Dataset entries:
::::::
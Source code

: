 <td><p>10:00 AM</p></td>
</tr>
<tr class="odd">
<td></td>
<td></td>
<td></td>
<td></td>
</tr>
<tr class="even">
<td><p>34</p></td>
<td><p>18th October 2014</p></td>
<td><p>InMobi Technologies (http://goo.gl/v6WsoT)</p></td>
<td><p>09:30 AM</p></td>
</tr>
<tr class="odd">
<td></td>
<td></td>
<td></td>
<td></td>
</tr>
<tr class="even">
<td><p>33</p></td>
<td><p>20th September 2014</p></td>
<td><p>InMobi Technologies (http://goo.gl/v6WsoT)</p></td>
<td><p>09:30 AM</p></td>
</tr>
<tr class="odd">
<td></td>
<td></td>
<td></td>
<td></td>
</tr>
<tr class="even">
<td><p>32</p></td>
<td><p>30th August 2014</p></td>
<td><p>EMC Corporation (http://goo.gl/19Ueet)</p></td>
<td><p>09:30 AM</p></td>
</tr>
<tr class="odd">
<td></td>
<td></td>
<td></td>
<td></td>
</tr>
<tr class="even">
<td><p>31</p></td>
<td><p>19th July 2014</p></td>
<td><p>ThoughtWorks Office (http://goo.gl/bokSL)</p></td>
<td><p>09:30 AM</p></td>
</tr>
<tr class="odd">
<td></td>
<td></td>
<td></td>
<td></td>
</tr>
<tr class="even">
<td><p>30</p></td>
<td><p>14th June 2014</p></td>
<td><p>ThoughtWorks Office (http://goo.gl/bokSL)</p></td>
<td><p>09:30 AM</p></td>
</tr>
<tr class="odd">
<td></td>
::::::
● **WHAT YOU ARE ASKED TO DO**
The entries above are to be retyped exactly.

● **EXPECTED ANSWER**
Source code

: <td><p>10:00 AM</p></td>
</tr>
<tr class="odd">
<td></td>
<td></td>
<td></td>
<td></td>
</tr>
<tr class="even">
<td><p>34</p></td>
<td><p>18th October 2014</p></td>
<td><p>InMobi Technologies (http://goo.gl/v6WsoT)</p></td>
<td><p>09:30 AM</p></td>
</tr>
<tr class="odd">
<td></td>
<td></td>
<td></td>
<td></td>
</tr>
<tr class="even">
<td><p>33</p></td>
<td><p>20th September 2014</p></td>
<td><p>InMobi Technologies (http://goo.gl/v6WsoT)</p></td>
<td><p>09:30 AM</p></td>
</tr>
<tr class="odd">
<td></td>
<td></td>
<td></td>
<td></td>
</tr>
<tr class="even">
<td><p>32</p></td>
<td><p>30th August 2014</p></td>
<td><p>EMC Corporation (http://goo.gl/19Ueet)</p></td>
<td><p>09:30 AM</p></td>
</tr>
<tr class="odd">
<td></td>
<td></td>
<td></td>
<td></td>
</tr>
<tr class="even">
<td><p>31</p></td>
<td><p>19th July 2014</p></td>
<td><p>ThoughtWorks Office (http://goo.gl/bokSL)</p></td>
<td><p>09:30 AM</p></td>
</tr>
<tr class="odd">
<td></td>
<td></td>
<td></td>
<td></td>
</tr>
<tr class="even">
<td><p>30</p></td>
<td><p>14th June 2014</p></td>
<td><p>ThoughtWorks Office (http://goo.gl/bokSL)</p></td>
<td><p>09:30 AM</p></td>
</tr>
<tr class="odd">
<td></td>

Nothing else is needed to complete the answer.